(Source records)
_ _ _
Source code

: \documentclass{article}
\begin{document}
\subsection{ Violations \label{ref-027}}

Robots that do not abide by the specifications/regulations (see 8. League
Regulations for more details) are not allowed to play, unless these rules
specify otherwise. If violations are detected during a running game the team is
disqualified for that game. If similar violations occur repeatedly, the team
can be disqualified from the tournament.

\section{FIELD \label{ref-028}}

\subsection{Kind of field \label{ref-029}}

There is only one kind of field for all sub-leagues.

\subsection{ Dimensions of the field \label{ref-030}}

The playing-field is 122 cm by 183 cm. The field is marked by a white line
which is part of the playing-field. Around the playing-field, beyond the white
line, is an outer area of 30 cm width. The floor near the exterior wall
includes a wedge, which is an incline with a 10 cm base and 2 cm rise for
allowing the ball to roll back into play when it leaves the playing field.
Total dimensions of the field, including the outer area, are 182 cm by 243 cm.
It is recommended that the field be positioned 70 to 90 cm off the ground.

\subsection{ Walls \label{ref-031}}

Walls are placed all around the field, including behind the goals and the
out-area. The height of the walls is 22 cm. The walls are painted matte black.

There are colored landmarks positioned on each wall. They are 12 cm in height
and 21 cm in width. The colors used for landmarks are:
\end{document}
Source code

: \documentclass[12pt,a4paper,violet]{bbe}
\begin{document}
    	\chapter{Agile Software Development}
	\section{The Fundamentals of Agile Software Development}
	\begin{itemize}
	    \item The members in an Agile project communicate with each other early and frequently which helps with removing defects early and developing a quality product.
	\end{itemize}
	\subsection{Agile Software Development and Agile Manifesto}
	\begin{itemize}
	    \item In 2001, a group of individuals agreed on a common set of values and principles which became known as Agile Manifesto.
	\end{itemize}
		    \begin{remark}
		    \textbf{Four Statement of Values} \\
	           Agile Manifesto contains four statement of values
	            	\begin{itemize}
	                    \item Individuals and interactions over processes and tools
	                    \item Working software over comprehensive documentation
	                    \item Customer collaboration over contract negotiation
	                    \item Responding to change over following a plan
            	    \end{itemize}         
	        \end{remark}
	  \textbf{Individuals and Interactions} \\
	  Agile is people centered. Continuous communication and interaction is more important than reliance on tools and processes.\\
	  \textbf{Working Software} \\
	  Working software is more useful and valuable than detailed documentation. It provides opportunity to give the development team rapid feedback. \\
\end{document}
_ _ _
Your instructions:
Would you repeat all of the data above, word for word?

Answer below:
Source code

: \documentclass{article}
\begin{document}
\subsection{ Violations \label{ref-027}}

Robots that do not abide by the specifications/regulations (see 8. League
Regulations for more details) are not allowed to play, unless these rules
specify otherwise. If violations are detected during a running game the team is
disqualified for that game. If similar violations occur repeatedly, the team
can be disqualified from the tournament.

\section{FIELD \label{ref-028}}

\subsection{Kind of field \label{ref-029}}

There is only one kind of field for all sub-leagues.

\subsection{ Dimensions of the field \label{ref-030}}

The playing-field is 122 cm by 183 cm. The field is marked by a white line
which is part of the playing-field. Around the playing-field, beyond the white
line, is an outer area of 30 cm width. The floor near the exterior wall
includes a wedge, which is an incline with a 10 cm base and 2 cm rise for
allowing the ball to roll back into play when it leaves the playing field.
Total dimensions of the field, including the outer area, are 182 cm by 243 cm.
It is recommended that the field be positioned 70 to 90 cm off the ground.

\subsection{ Walls \label{ref-031}}

Walls are placed all around the field, including behind the goals and the
out-area. The height of the walls is 22 cm. The walls are painted matte black.

There are colored landmarks positioned on each wall. They are 12 cm in height
and 21 cm in width. The colors used for landmarks are:
\end{document}
Source code

: \documentclass[12pt,a4paper,violet]{bbe}
\begin{document}
    	\chapter{Agile Software Development}
	\section{The Fundamentals of Agile Software Development}
	\begin{itemize}
	    \item The members in an Agile project communicate with each other early and frequently which helps with removing defects early and developing a quality product.
	\end{itemize}
	\subsection{Agile Software Development and Agile Manifesto}
	\begin{itemize}
	    \item In 2001, a group of individuals agreed on a common set of values and principles which became known as Agile Manifesto.
	\end{itemize}
		    \begin{remark}
		    \textbf{Four Statement of Values} \\
	           Agile Manifesto contains four statement of values
	            	\begin{itemize}
	                    \item Individuals and interactions over processes and tools
	                    \item Working software over comprehensive documentation
	                    \item Customer collaboration over contract negotiation
	                    \item Responding to change over following a plan
            	    \end{itemize}         
	        \end{remark}
	  \textbf{Individuals and Interactions} \\
	  Agile is people centered. Continuous communication and interaction is more important than reliance on tools and processes.\\
	  \textbf{Working Software} \\
	  Working software is more useful and valuable than detailed documentation. It provides opportunity to give the development team rapid feedback. \\
\end{document}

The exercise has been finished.